Feature

Renewables’ Ripple Effect on the Grid

Managing a massive influx of widely distributed decarbonized energy sources, large and small, will involve rethinking — and reworking — much of our electrical infrastructure.


Extraordinary growth in developing renewable energy resources is bringing ever-larger quantities of decarbonized power online. This is dramatically changing the balance of generation portfolios. It is a promising and necessary development on the road to reducing carbon emissions and shifting to sustainable power.

It is also prompting an unprecedented reevaluation of the electrical grid, as that infrastructure is experiencing tremendous new strain.

The success of this influx of renewable generation depends on getting that power from those dispersed sites to consumers. The existing electrical transmission and distribution grid needs significant reworking to address the ripple effects of renewable additions on the network.

The old model of generation often involved putting large-scale power plants in the hinterlands and running long transmission lines to load centers. The influx of renewables is changing that dynamic.

“We’re putting solar fields much closer to cities and towns, requiring investment in the transmission system, but we’re also seeing rooftop solar installed on residences and commercial facilities, which means we’re having generation occurring on the distribution system for the first time,” says Matt Kapusta, a regional practice manager at Burns & McDonnell who has worked on numerous solar interconnection projects. “The distribution grid was not designed for that.”

And it’s not just solar; a huge quantity of renewable generation is being added to the system.
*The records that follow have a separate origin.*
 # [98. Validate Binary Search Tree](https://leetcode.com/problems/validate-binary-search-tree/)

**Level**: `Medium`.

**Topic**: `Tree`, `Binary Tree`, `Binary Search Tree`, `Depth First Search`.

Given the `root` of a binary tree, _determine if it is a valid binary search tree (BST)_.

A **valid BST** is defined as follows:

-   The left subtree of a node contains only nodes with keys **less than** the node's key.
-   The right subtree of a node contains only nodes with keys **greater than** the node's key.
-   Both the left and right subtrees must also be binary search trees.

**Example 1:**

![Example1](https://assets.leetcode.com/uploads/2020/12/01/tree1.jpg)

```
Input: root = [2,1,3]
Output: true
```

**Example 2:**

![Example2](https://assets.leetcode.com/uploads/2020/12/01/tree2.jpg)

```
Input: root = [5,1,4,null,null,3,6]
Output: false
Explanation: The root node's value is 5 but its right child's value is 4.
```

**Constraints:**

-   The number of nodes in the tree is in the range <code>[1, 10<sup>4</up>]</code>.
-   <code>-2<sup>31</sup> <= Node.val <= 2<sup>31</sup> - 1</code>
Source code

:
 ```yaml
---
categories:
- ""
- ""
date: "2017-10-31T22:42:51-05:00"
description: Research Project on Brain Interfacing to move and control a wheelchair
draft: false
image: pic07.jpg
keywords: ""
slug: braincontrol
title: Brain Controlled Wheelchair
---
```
Hundreds of sources — solar, wind and other renewables — are being added at the transmission level, which is designed for bidirectional power. Meanwhile at the distribution level, millions of smaller sources are putting bidirectional power demands on a grid that was designed to be a one-way path.

Doug Houseman identifies two very different challenges from these renewable energy additions.

“Transmission is mostly handled by independent system operators (ISOs), which determine where the utilities are interconnecting these new sources at the transmission and subtransmission levels,” says Houseman, a principal consultant at 1898 & Co., a part of Burns & McDonnell. “For distribution-level systems, utilities are in a sink-or-swim situation. They have to figure out what to do to make stuff fit, and if it doesn’t, justify why it won’t fit on their grid.”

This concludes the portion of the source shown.